** Material for this exercise follows **

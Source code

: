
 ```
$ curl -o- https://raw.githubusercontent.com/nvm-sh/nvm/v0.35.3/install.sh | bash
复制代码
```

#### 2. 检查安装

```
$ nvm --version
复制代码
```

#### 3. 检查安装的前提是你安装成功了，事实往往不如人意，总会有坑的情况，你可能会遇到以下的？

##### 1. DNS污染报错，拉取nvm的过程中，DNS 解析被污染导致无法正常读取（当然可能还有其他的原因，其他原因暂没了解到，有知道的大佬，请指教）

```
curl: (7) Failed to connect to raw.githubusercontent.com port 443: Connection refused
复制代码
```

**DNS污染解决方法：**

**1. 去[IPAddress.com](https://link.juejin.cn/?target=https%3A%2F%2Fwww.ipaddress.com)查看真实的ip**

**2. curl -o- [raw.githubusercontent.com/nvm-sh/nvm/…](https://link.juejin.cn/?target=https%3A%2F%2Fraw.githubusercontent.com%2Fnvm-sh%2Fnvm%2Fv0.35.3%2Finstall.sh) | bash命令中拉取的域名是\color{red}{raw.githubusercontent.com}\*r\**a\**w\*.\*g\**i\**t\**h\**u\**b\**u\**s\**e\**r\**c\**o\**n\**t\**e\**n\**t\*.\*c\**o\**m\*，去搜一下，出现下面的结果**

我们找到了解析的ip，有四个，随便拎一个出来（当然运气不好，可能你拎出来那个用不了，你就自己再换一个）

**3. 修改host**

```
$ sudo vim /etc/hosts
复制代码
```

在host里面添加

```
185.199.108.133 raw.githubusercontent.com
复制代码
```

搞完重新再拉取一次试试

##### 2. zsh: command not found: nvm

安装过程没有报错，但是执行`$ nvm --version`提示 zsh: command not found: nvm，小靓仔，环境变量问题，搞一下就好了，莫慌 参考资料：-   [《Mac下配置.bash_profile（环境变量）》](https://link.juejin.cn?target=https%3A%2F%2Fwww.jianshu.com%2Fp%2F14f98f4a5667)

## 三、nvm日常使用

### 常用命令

** End of Material for this exercise **
** Material for this exercise follows **

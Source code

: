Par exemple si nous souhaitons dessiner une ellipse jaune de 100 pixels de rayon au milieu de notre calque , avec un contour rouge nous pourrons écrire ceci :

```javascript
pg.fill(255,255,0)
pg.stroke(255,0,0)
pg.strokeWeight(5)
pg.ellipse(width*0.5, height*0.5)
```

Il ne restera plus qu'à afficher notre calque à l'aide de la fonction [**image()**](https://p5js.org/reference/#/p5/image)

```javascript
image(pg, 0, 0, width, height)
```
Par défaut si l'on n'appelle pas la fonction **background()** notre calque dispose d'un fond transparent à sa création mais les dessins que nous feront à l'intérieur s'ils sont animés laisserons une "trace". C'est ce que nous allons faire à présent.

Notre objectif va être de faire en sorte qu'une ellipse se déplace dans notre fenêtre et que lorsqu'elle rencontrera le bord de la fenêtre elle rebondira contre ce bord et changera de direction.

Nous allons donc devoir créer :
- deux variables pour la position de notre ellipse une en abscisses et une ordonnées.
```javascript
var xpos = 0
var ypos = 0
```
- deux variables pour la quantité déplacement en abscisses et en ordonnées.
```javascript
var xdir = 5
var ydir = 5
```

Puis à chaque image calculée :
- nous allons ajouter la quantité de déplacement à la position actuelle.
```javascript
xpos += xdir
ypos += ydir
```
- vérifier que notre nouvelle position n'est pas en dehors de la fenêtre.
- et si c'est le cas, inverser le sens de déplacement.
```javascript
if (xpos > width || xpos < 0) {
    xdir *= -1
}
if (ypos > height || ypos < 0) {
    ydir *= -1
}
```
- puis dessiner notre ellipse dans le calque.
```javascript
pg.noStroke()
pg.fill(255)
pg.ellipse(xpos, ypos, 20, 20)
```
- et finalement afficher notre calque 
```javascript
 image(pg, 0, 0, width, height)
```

** End of Material for this exercise **
** Material for this exercise follows **

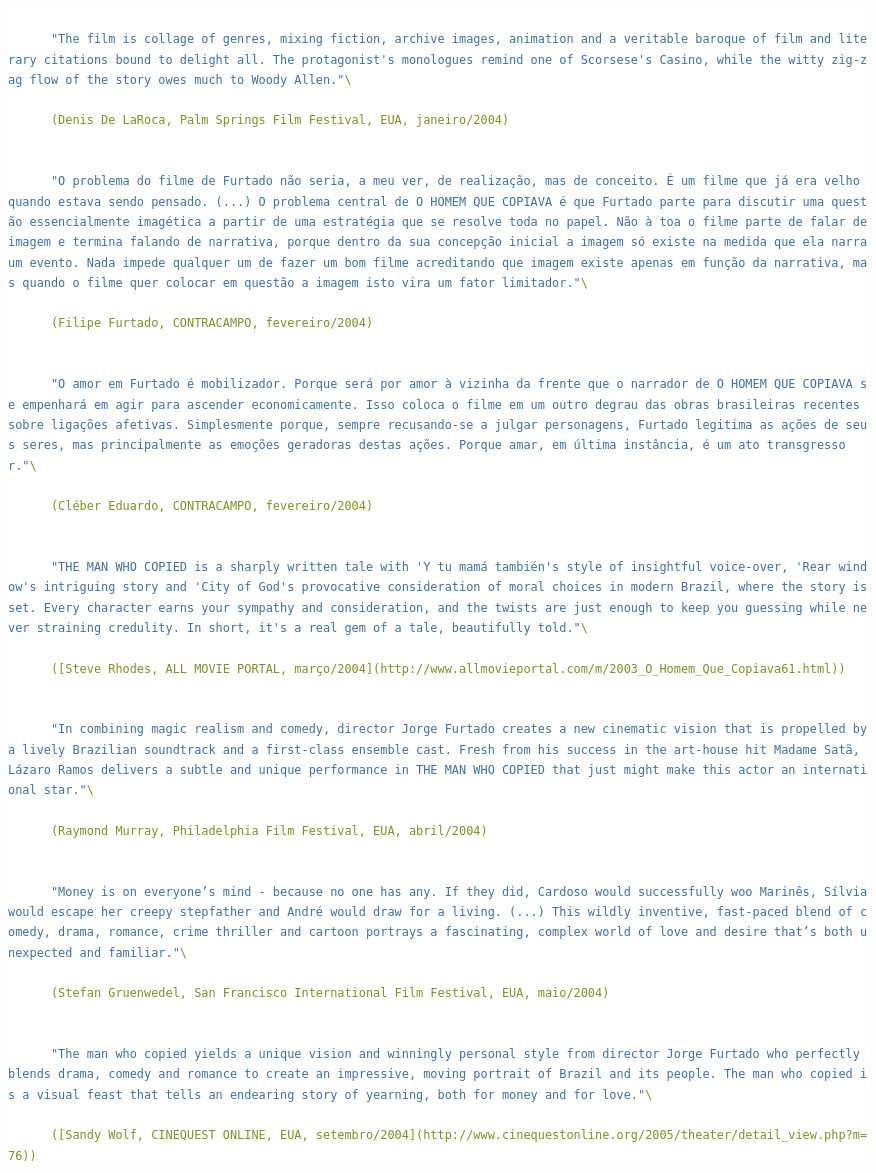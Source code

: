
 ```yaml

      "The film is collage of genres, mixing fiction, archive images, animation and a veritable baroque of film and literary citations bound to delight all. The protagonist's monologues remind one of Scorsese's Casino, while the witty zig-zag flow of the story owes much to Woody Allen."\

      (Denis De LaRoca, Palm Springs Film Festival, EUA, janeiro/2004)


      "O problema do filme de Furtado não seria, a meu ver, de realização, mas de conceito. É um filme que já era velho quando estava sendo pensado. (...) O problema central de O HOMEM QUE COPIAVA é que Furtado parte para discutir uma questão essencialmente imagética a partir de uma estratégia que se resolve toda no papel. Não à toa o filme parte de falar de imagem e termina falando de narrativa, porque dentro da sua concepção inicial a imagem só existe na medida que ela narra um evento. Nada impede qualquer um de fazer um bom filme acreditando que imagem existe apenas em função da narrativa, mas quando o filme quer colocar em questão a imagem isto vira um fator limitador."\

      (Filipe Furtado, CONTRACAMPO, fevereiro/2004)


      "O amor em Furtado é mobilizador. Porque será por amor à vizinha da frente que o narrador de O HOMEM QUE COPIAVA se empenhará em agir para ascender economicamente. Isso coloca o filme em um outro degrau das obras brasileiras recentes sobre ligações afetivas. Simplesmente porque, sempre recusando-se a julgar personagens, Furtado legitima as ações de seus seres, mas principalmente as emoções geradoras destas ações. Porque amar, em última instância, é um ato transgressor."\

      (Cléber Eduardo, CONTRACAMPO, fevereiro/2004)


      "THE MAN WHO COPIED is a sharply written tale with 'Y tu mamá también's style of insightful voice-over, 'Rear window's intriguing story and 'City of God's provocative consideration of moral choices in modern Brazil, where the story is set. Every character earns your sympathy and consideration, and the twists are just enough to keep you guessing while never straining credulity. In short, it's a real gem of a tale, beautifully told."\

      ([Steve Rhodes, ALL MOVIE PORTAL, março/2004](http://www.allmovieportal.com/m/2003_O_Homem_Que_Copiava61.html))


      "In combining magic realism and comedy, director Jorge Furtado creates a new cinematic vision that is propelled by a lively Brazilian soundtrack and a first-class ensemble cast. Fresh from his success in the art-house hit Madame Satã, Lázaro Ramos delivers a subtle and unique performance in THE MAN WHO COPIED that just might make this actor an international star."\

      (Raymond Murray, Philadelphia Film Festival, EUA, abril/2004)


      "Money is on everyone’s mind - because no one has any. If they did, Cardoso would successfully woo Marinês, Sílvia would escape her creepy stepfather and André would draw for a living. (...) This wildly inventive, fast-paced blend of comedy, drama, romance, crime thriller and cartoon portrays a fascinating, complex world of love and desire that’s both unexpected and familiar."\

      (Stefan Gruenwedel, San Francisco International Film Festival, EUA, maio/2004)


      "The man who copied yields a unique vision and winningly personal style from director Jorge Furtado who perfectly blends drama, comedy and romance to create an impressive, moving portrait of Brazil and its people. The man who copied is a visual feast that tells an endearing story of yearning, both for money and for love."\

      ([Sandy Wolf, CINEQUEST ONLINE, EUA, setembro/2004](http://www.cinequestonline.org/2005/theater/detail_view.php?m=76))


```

** End of Material for this exercise **

- Problem -
When a line in the data holds the word "CONTRACAMPO", show that line.

- Exercise response -
      (Filipe Furtado, CONTRACAMPO, fevereiro/2004)
      (Cléber Eduardo, CONTRACAMPO, fevereiro/2004)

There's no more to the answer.